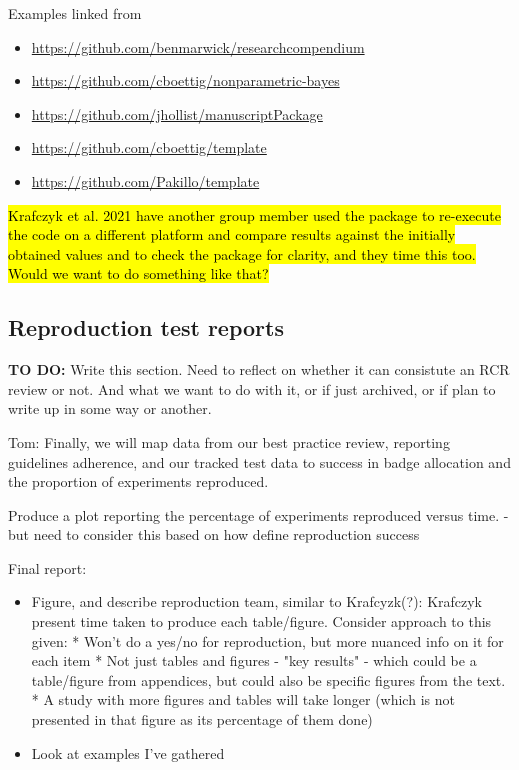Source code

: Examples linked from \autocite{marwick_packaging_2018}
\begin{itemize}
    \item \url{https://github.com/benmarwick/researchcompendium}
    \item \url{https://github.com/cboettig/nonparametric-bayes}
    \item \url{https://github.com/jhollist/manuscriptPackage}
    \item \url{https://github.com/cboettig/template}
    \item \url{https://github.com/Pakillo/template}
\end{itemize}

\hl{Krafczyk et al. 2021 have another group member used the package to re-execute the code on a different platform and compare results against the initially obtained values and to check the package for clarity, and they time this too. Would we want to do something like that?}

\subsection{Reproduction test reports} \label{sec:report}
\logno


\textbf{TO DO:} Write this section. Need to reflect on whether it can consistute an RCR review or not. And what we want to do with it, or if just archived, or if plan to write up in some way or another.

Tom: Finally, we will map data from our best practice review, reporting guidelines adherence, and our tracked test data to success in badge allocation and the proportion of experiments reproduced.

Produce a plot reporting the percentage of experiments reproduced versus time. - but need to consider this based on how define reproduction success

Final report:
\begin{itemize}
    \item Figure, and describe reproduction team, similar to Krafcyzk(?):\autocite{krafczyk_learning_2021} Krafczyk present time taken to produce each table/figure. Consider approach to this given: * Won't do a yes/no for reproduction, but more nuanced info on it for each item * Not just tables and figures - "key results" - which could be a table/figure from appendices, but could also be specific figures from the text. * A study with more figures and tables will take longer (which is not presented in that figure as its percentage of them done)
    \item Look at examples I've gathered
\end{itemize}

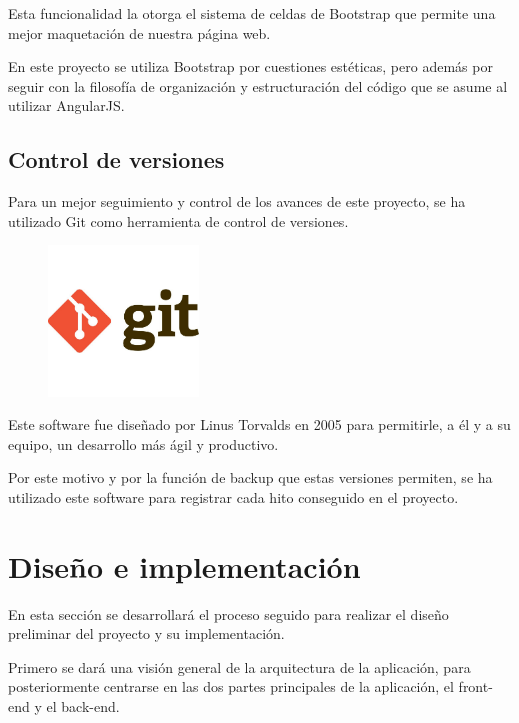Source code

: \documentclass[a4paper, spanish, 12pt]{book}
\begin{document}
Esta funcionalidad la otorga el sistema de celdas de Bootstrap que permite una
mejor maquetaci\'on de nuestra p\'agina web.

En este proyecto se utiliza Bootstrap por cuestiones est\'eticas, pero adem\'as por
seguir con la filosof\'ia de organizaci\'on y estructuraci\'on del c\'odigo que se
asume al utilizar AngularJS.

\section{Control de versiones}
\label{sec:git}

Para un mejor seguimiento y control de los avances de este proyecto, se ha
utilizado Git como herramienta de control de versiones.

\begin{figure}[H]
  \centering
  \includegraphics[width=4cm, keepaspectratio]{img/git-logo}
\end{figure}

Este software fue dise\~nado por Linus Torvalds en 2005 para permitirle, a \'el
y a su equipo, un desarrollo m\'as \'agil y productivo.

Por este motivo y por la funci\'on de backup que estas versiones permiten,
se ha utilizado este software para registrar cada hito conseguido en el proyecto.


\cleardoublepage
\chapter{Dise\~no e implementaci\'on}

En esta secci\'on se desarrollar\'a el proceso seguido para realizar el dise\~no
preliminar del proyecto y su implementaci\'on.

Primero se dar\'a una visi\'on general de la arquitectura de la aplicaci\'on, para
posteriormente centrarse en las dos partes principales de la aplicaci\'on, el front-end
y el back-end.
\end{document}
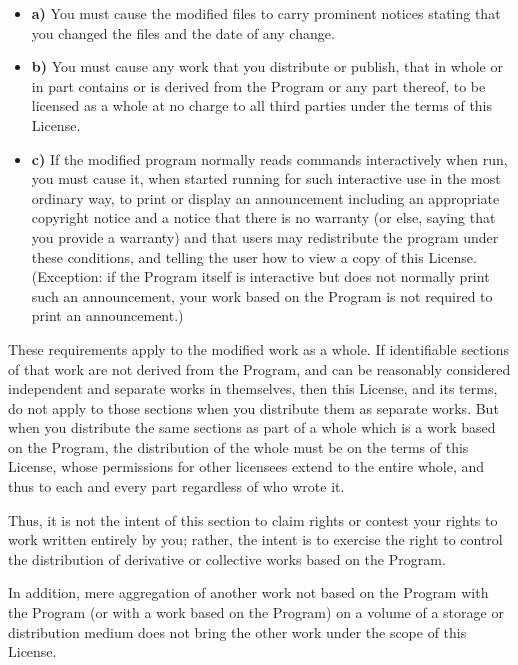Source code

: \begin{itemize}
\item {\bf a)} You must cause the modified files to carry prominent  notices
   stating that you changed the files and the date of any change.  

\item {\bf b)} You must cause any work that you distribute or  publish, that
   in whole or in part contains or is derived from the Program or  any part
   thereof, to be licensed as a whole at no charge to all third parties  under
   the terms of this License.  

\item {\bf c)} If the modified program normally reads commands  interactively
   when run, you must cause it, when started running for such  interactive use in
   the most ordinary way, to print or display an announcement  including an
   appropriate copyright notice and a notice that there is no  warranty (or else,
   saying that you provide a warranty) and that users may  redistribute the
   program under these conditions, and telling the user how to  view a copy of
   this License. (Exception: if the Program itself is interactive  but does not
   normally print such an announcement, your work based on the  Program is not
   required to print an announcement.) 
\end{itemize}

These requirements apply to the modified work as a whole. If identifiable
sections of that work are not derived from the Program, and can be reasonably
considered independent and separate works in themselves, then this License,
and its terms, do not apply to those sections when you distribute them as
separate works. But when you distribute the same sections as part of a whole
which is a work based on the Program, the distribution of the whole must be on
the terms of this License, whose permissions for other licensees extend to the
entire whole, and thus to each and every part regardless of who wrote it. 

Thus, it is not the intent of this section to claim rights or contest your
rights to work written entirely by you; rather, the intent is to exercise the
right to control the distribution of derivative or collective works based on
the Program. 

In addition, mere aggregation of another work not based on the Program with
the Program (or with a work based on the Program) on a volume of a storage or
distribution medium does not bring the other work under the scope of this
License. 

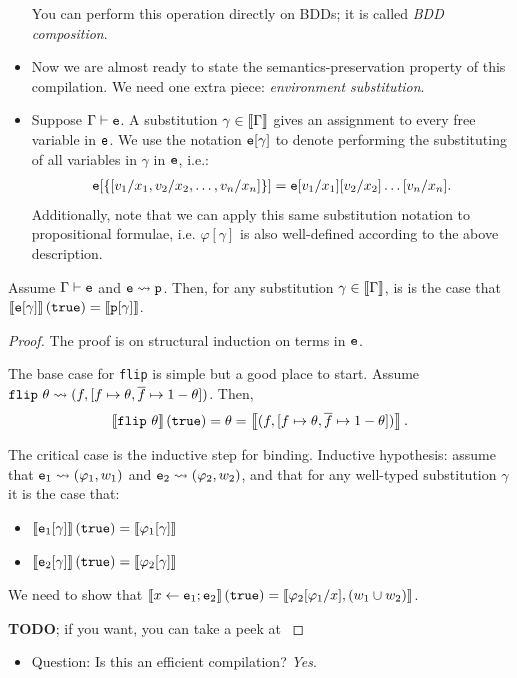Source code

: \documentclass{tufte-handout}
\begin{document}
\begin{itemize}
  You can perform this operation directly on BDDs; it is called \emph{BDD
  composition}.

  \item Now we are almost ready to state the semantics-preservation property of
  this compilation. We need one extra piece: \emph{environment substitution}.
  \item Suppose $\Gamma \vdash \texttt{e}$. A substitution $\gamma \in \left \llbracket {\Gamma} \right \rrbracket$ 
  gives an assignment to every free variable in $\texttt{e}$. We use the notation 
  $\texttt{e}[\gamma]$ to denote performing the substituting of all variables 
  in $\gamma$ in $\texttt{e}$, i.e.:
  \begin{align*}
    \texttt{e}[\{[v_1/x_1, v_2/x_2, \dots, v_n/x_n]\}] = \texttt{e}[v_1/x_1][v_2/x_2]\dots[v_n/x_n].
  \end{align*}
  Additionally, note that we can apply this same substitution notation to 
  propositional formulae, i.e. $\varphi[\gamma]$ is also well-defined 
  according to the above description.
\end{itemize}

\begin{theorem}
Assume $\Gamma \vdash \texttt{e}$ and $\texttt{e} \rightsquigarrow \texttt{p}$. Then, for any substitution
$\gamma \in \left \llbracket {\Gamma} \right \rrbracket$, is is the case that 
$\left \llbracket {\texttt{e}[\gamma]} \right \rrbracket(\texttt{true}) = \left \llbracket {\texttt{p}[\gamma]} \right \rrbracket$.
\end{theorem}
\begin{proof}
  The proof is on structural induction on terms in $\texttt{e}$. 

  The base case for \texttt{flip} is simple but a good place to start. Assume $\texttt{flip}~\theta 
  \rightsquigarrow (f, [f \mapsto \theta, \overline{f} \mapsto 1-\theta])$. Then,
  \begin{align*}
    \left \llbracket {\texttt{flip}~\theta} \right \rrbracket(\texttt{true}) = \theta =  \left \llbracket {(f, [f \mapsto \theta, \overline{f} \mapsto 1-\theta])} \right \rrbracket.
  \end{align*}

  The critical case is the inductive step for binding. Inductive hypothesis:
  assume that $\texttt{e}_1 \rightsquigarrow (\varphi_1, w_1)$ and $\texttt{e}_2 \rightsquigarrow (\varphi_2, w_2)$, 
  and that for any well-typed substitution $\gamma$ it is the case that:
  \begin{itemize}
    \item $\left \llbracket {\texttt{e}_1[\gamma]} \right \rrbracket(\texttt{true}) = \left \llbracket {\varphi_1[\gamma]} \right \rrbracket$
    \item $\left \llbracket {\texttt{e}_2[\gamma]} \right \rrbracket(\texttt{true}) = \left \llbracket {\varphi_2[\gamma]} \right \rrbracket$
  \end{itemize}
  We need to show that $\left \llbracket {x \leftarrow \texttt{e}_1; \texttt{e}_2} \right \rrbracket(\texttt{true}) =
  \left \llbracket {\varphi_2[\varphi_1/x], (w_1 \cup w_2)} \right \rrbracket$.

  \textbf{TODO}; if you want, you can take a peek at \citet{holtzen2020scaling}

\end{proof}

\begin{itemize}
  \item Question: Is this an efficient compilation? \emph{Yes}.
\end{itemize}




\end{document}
::::
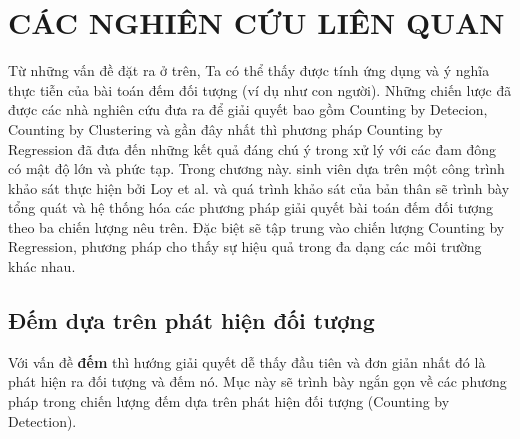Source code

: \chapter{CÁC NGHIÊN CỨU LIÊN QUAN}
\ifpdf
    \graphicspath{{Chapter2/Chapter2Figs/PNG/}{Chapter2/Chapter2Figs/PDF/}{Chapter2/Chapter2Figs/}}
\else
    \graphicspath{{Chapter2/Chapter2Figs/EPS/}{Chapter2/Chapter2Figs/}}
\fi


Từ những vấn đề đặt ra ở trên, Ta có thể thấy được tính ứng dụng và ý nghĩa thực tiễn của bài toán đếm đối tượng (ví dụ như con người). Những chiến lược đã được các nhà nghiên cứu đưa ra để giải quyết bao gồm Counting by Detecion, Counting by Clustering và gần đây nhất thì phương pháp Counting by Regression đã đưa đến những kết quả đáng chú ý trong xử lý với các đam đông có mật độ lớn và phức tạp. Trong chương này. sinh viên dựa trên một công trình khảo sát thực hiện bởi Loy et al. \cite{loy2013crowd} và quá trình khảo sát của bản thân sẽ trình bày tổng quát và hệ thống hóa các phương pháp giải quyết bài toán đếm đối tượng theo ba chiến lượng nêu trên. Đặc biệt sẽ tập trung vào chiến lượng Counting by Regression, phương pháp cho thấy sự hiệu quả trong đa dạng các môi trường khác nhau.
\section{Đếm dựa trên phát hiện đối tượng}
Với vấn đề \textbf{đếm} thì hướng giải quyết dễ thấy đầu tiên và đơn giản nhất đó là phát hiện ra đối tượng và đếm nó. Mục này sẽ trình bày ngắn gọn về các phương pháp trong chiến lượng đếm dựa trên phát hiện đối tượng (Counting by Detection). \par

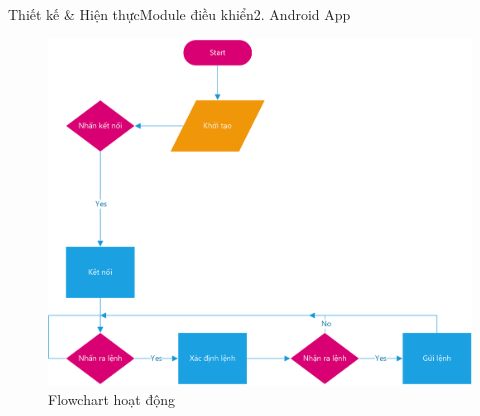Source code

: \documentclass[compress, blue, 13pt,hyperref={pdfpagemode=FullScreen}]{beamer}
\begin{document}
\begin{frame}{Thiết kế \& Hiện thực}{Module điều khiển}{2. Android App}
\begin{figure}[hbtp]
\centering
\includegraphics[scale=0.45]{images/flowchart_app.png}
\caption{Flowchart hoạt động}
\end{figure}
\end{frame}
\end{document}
::::
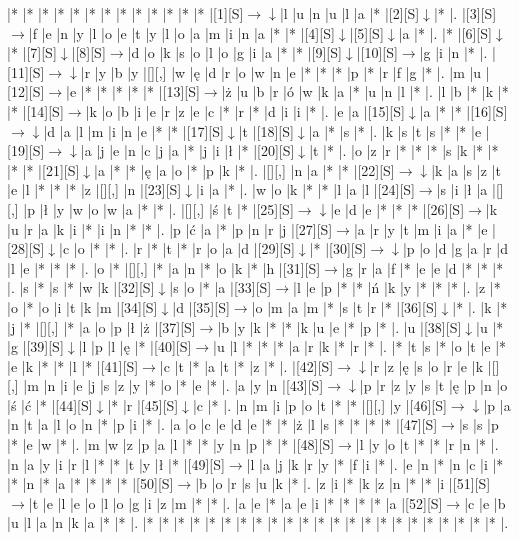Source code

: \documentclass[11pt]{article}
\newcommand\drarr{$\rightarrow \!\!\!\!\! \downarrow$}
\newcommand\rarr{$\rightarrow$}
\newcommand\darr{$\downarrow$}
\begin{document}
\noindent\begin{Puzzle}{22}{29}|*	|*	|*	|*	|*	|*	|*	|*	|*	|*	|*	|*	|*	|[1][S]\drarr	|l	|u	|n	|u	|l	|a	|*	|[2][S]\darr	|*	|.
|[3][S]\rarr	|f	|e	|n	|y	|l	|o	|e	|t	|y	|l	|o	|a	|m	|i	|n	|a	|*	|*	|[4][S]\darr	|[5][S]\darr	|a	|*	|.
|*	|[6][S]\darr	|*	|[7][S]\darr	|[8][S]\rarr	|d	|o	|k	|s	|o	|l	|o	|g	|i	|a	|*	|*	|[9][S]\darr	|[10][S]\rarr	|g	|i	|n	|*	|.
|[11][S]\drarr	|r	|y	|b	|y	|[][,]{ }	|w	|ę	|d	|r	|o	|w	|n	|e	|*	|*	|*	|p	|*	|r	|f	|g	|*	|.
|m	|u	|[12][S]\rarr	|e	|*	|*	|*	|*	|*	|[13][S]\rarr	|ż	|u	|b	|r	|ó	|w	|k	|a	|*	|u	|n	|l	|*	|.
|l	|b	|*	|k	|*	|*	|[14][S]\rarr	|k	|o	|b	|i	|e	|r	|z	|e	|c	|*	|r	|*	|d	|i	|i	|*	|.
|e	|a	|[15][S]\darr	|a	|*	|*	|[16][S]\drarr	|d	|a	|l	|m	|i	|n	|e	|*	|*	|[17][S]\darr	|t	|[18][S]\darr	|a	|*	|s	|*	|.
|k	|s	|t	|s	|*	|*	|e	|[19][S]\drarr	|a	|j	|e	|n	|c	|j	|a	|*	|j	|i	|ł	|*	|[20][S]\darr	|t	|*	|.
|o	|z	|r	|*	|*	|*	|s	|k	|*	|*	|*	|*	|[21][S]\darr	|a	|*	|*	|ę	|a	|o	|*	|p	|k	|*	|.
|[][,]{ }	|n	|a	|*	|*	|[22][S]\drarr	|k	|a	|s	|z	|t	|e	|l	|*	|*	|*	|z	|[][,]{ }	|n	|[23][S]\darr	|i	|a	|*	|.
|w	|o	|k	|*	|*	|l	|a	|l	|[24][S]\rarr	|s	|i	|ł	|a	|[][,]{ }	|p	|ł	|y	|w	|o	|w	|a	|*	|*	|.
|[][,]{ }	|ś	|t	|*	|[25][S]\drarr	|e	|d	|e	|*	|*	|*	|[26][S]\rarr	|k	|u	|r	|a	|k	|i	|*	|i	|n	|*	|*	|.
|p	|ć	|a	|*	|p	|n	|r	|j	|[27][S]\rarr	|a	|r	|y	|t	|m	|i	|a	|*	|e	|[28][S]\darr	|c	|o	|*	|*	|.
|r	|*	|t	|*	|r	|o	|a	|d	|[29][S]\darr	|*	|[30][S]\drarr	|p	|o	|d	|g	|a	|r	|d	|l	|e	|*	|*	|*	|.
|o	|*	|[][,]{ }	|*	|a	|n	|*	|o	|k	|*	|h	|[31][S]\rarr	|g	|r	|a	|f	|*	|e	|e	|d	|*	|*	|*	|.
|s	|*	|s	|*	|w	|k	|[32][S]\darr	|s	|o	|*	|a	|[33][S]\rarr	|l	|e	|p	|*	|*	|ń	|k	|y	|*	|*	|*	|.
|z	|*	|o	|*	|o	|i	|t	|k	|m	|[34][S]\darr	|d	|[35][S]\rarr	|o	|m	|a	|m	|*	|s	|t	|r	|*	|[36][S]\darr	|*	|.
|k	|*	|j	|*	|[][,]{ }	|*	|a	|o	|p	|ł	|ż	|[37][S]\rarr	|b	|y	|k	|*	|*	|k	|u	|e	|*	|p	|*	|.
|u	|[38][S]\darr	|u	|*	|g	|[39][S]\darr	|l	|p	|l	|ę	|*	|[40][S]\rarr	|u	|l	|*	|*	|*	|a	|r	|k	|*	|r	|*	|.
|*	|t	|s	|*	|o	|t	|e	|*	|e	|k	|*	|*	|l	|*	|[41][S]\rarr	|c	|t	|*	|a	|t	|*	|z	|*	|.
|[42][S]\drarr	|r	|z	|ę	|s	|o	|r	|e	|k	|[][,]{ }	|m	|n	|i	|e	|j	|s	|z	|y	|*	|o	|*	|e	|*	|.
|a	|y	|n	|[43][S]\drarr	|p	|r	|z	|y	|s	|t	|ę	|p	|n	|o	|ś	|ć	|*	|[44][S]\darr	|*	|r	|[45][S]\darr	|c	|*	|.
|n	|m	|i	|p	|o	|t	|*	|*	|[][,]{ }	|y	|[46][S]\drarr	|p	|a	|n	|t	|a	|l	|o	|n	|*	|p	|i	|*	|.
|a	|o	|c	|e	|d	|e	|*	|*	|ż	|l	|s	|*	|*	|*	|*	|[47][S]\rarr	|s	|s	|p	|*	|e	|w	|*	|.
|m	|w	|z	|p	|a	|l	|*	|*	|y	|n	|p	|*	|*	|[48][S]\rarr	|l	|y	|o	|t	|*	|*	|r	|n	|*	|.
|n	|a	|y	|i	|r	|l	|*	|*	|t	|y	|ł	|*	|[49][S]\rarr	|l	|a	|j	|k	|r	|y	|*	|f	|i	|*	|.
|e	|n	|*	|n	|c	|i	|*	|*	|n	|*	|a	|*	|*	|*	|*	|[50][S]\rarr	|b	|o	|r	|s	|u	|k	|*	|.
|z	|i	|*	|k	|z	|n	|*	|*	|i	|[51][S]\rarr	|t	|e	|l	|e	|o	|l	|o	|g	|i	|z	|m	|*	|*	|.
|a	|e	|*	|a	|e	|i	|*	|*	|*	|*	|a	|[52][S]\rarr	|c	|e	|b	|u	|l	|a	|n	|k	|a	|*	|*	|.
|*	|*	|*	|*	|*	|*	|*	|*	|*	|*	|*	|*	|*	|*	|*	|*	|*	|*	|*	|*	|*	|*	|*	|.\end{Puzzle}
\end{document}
::::
* What the task requires: Could you find each line in the entries that contains the string "flip" and copy it?

* Exercise answer:
  The base case for \texttt{flip} is simple but a good place to start. Assume $\texttt{flip}~\theta 
    \left \llbracket {\texttt{flip}~\theta} \right \rrbracket(\texttt{true}) = \theta =  \left \llbracket {(f, [f \mapsto \theta, \overline{f} \mapsto 1-\theta])} \right \rrbracket.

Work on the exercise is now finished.